À ce moment-là, trois jeunes soldats khmers rouges sont entrés dans notre maison et nous ont demandé pourquoi nous n’étions pas encore partis. Nous étions tous si terrifiés que nos visages sont devenus pâles. Les jeunes soldats semblaient n’être jamais entrés dans la ville auparavant. Leur peau était noire et ils avaient des munitions et des fusils accrochés à leur corps. En raison des menaces continuelles des Khmers rouges, mon grand-père a finalement accepté de quitter la maison.

Il y avait environ 60 kilomètres de Phnom Penh au district de Koh Thom et il nous a fallu beaucoup de temps pour y arriver, car les routes étaient bondées de monde, jeunes et vieux, hommes et femmes. Pendant le voyage, ma famille a rencontré de nombreuses difficultés, car nous étions nombreux. C’était aussi difficile parce que mes grands-parents étaient très âgés. Mais plus encore, mes parents devaient se relayer pour me tenir dans les bras au milieu de la foule et de la chaleur torride. Mes parents avaient tellement peur qu’ils ont décidé de hâter le voyage et ont demandé aux autres de nous aider à atteindre le district de Koh Thom en premier, afin qu’ils puissent trouver un moyen de me soigner et de trouver des médicaments.

Désespoir et appréhension

Alors que mes parents attendaient l’arrivée de leur famille, ils étaient désespérés et remplis d’inquiétude. La séparation de ma famille a commencé à ce moment-là. Après ce jour, mes grands-parents, mes oncles et mes tantes ont décidé de ne pas poursuivre leur voyage vers le district de Koh Thom, car le trajet était trop éprouvant.

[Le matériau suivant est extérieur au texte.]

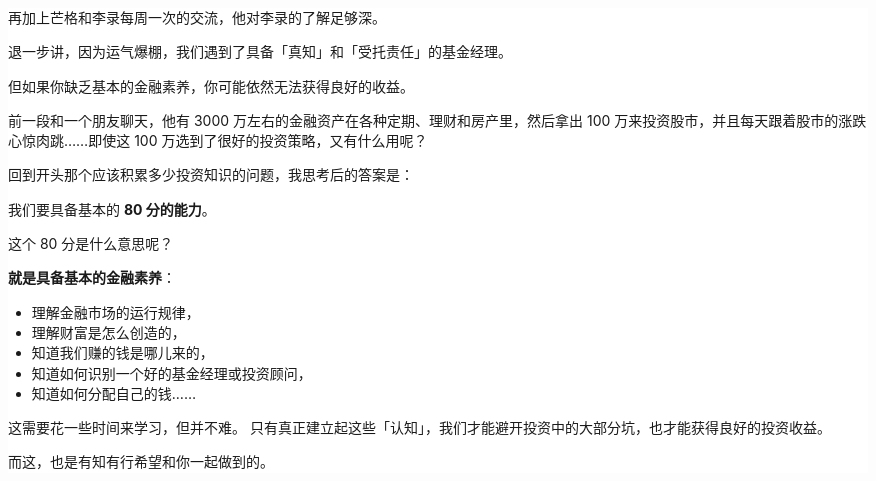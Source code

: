再加上芒格和李录每周一次的交流，他对李录的了解足够深。

退一步讲，因为运气爆棚，我们遇到了具备「真知」和「受托责任」的基金经理。

但如果你缺乏基本的金融素养，你可能依然无法获得良好的收益。

前一段和一个朋友聊天，他有 3000 万左右的金融资产在各种定期、理财和房产里，然后拿出 100 万来投资股市，并且每天跟着股市的涨跌心惊肉跳……即使这 100 万选到了很好的投资策略，又有什么用呢？



回到开头那个应该积累多少投资知识的问题，我思考后的答案是：

我们要具备基本的 **80 分的能力**。



这个 80 分是什么意思呢？

**就是具备基本的金融素养**：

- 理解金融市场的运行规律，
- 理解财富是怎么创造的，
- 知道我们赚的钱是哪儿来的，
- 知道如何识别一个好的基金经理或投资顾问，
- 知道如何分配自己的钱……

这需要花一些时间来学习，但并不难。
只有真正建立起这些「认知」，我们才能避开投资中的大部分坑，也才能获得良好的投资收益。

而这，也是有知有行希望和你一起做到的。

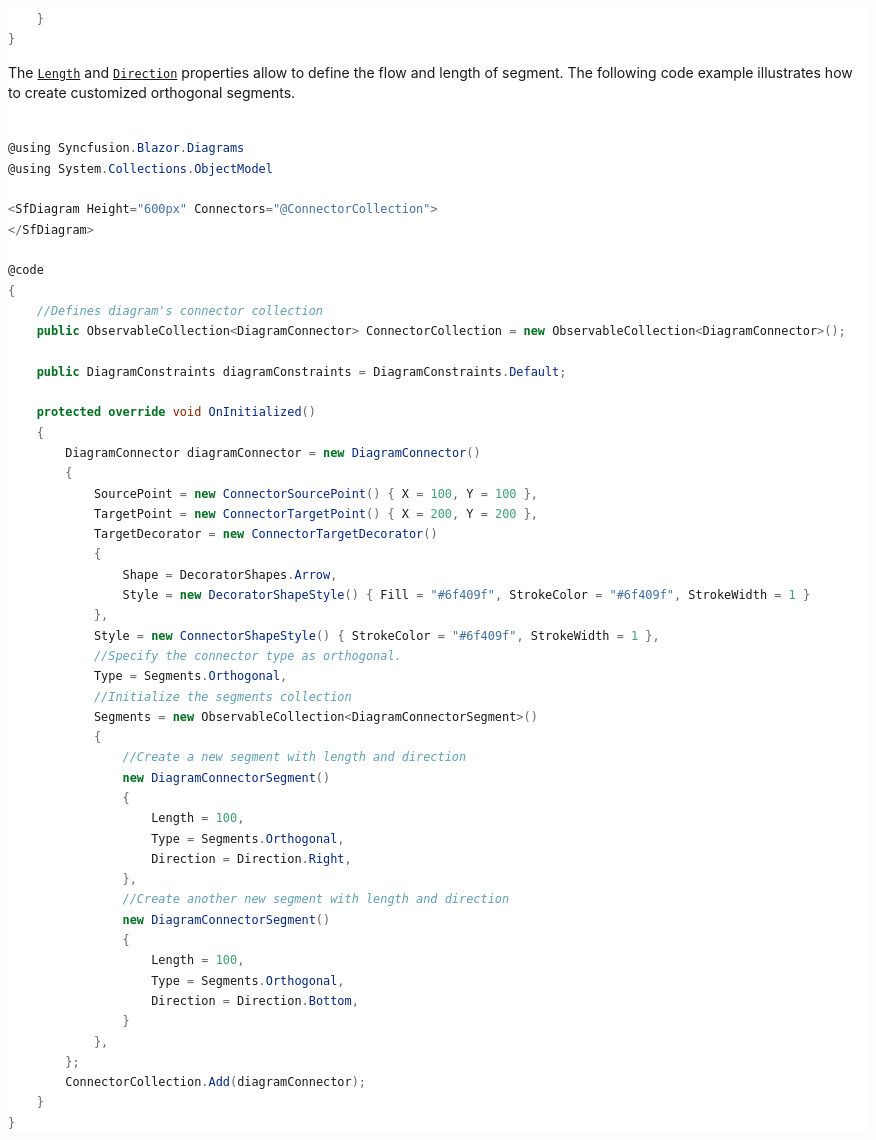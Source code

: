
 ```csharp
    }
}
```

The [`Length`](https://help.syncfusion.com/cr/blazor/Syncfusion.Blazor~Syncfusion.Blazor.Diagrams.OrthogonalSegmentModel~Length.html) and [`Direction`](https://help.syncfusion.com/cr/blazor/Syncfusion.Blazor~Syncfusion.Blazor.Diagrams.OrthogonalSegmentModel~Direction.html) properties allow to define the flow and length of segment. The following code example illustrates how to create customized orthogonal segments.

```csharp

@using Syncfusion.Blazor.Diagrams
@using System.Collections.ObjectModel

<SfDiagram Height="600px" Connectors="@ConnectorCollection">
</SfDiagram>

@code
{
    //Defines diagram's connector collection
    public ObservableCollection<DiagramConnector> ConnectorCollection = new ObservableCollection<DiagramConnector>();

    public DiagramConstraints diagramConstraints = DiagramConstraints.Default;

    protected override void OnInitialized()
    {
        DiagramConnector diagramConnector = new DiagramConnector()
        {
            SourcePoint = new ConnectorSourcePoint() { X = 100, Y = 100 },
            TargetPoint = new ConnectorTargetPoint() { X = 200, Y = 200 },
            TargetDecorator = new ConnectorTargetDecorator()
            {
                Shape = DecoratorShapes.Arrow,
                Style = new DecoratorShapeStyle() { Fill = "#6f409f", StrokeColor = "#6f409f", StrokeWidth = 1 }
            },
            Style = new ConnectorShapeStyle() { StrokeColor = "#6f409f", StrokeWidth = 1 },
            //Specify the connector type as orthogonal.
            Type = Segments.Orthogonal,
            //Initialize the segments collection
            Segments = new ObservableCollection<DiagramConnectorSegment>()
            {
                //Create a new segment with length and direction
                new DiagramConnectorSegment()
                {
                    Length = 100,
                    Type = Segments.Orthogonal,
                    Direction = Direction.Right,
                },
                //Create another new segment with length and direction
                new DiagramConnectorSegment()
                {
                    Length = 100,
                    Type = Segments.Orthogonal,
                    Direction = Direction.Bottom,
                }
            },
        };
        ConnectorCollection.Add(diagramConnector);
    }
}
```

Ils ont décidé de s’installer dans un autre village autour de la commune de Teuk Vil du district de Sa-ang pendant un court moment, afin de pouvoir se reposer et faciliter leur retour à Phnom Penh. Ce séjour temporaire de mes oncles et tantes et de mes grands-parents à Teuk Vil aura finalement duré plus de trois ans.

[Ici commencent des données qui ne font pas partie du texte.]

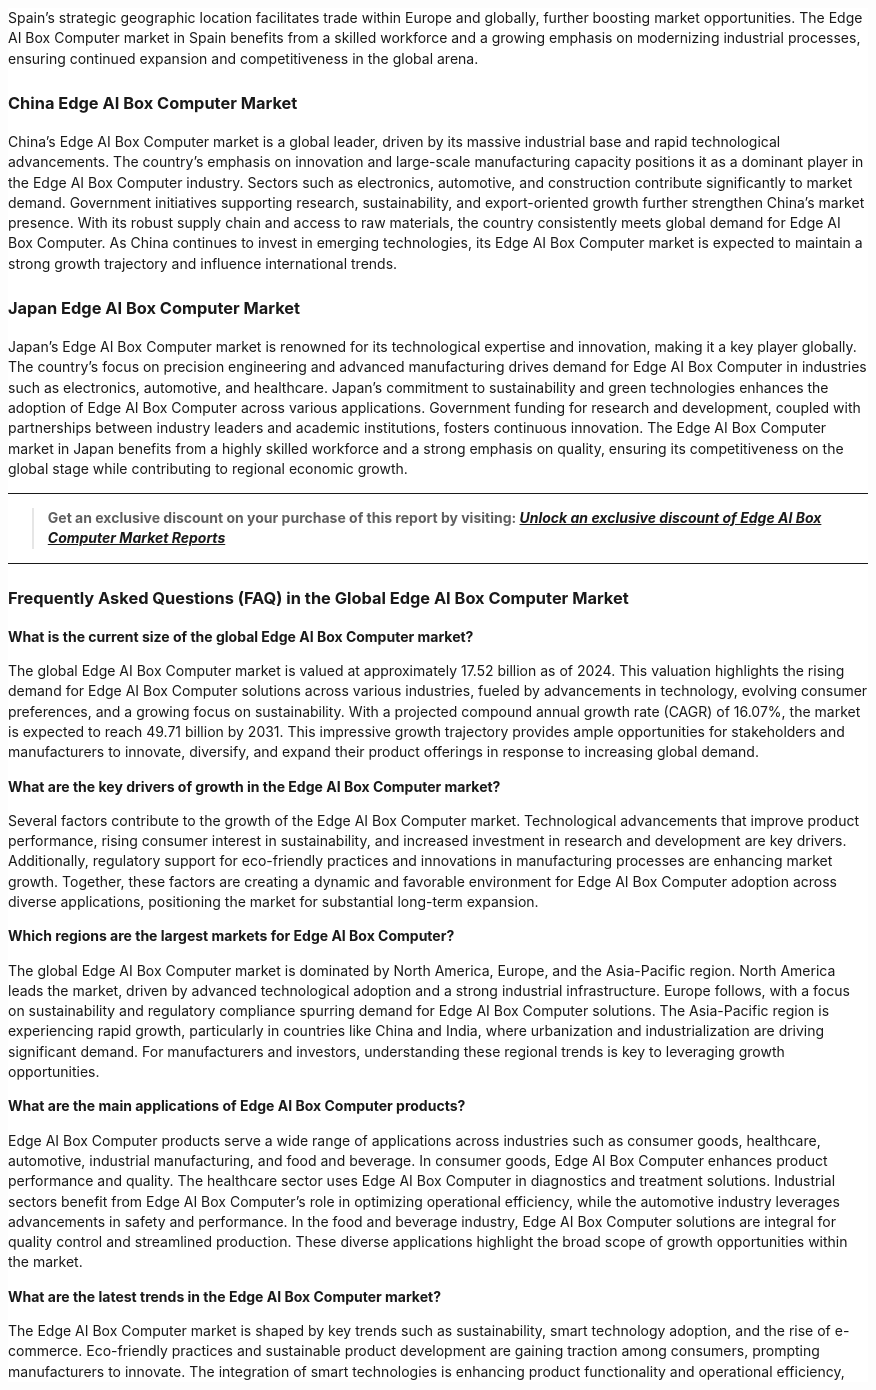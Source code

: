 Spain&rsquo;s strategic geographic location facilitates trade within Europe and globally, further boosting market opportunities. The Edge AI Box Computer market in Spain benefits from a skilled workforce and a growing emphasis on modernizing industrial processes, ensuring continued expansion and competitiveness in the global arena.</p><h3>China Edge AI Box Computer Market</h3><p>China&rsquo;s Edge AI Box Computer market is a global leader, driven by its massive industrial base and rapid technological advancements. The country&rsquo;s emphasis on innovation and large-scale manufacturing capacity positions it as a dominant player in the Edge AI Box Computer industry. Sectors such as electronics, automotive, and construction contribute significantly to market demand. Government initiatives supporting research, sustainability, and export-oriented growth further strengthen China&rsquo;s market presence. With its robust supply chain and access to raw materials, the country consistently meets global demand for Edge AI Box Computer. As China continues to invest in emerging technologies, its Edge AI Box Computer market is expected to maintain a strong growth trajectory and influence international trends.</p><h3>Japan Edge AI Box Computer Market</h3><p>Japan&rsquo;s Edge AI Box Computer market is renowned for its technological expertise and innovation, making it a key player globally. The country&rsquo;s focus on precision engineering and advanced manufacturing drives demand for Edge AI Box Computer in industries such as electronics, automotive, and healthcare. Japan&rsquo;s commitment to sustainability and green technologies enhances the adoption of Edge AI Box Computer across various applications. Government funding for research and development, coupled with partnerships between industry leaders and academic institutions, fosters continuous innovation. The Edge AI Box Computer market in Japan benefits from a highly skilled workforce and a strong emphasis on quality, ensuring its competitiveness on the global stage while contributing to regional economic growth.</p><hr /><blockquote><p><strong>Get an exclusive discount on your purchase of this report by visiting: <em><a href="://marketresearchpulse.com/ask-for-discount/50338?utm_source=Github&amp;utm_medium=0116">Unlock an exclusive discount of Edge AI Box Computer Market Reports</a></em>&nbsp;</strong></p></blockquote><hr /><h3>Frequently Asked Questions (FAQ) in the Global Edge AI Box Computer Market</h3><p><strong>What is the current size of the global Edge AI Box Computer market?</strong></p><p>The global Edge AI Box Computer market is valued at approximately 17.52 billion as of 2024. This valuation highlights the rising demand for Edge AI Box Computer solutions across various industries, fueled by advancements in technology, evolving consumer preferences, and a growing focus on sustainability. With a projected compound annual growth rate (CAGR) of 16.07%, the market is expected to reach 49.71 billion by 2031. This impressive growth trajectory provides ample opportunities for stakeholders and manufacturers to innovate, diversify, and expand their product offerings in response to increasing global demand.</p><p><strong>What are the key drivers of growth in the Edge AI Box Computer market?</strong></p><p>Several factors contribute to the growth of the Edge AI Box Computer market. Technological advancements that improve product performance, rising consumer interest in sustainability, and increased investment in research and development are key drivers. Additionally, regulatory support for eco-friendly practices and innovations in manufacturing processes are enhancing market growth. Together, these factors are creating a dynamic and favorable environment for Edge AI Box Computer adoption across diverse applications, positioning the market for substantial long-term expansion.</p><p><strong>Which regions are the largest markets for Edge AI Box Computer?</strong></p><p>The global Edge AI Box Computer market is dominated by North America, Europe, and the Asia-Pacific region. North America leads the market, driven by advanced technological adoption and a strong industrial infrastructure. Europe follows, with a focus on sustainability and regulatory compliance spurring demand for Edge AI Box Computer solutions. The Asia-Pacific region is experiencing rapid growth, particularly in countries like China and India, where urbanization and industrialization are driving significant demand. For manufacturers and investors, understanding these regional trends is key to leveraging growth opportunities.</p><p><strong>What are the main applications of Edge AI Box Computer products?</strong></p><p>Edge AI Box Computer products serve a wide range of applications across industries such as consumer goods, healthcare, automotive, industrial manufacturing, and food and beverage. In consumer goods, Edge AI Box Computer enhances product performance and quality. The healthcare sector uses Edge AI Box Computer in diagnostics and treatment solutions. Industrial sectors benefit from Edge AI Box Computer&rsquo;s role in optimizing operational efficiency, while the automotive industry leverages advancements in safety and performance. In the food and beverage industry, Edge AI Box Computer solutions are integral for quality control and streamlined production. These diverse applications highlight the broad scope of growth opportunities within the market.</p><p><strong>What are the latest trends in the Edge AI Box Computer market?</strong></p><p>The Edge AI Box Computer market is shaped by key trends such as sustainability, smart technology adoption, and the rise of e-commerce. Eco-friendly practices and sustainable product development are gaining traction among consumers, prompting manufacturers to innovate. The integration of smart technologies is enhancing product functionality and operational efficiency,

Pendant cette période, les membres de ma famille ont également été séparés les uns des autres. Cette séparation nous remplissait d’inquiétude et nous nous demandions continuellement si nos proches étaient au courant de ce qui se passait.

Nous nous demandions en permanence ce qui avait pu leur arriver. Quel genre de souffrance ont-ils dû endurer ? Pendant trois ans, ma mère et mon père ont vécu dans un état de désespoir et d’appréhension.

La longue période d’attente et de désespoir a pris fin après la victoire sur les soldats de Pol Pot, le 7 janvier 1979. Cette attente douloureuse a duré plus de trois ans. Deux de mes oncles sont morts, mais le reste de la famille a miraculeusement pu se retrouver.

Par Meng-Try Ea

Le rédacteur est l’auteur du livre« Victimes et bourreaux ? » et travaille au Centre de documentation du Cambodge.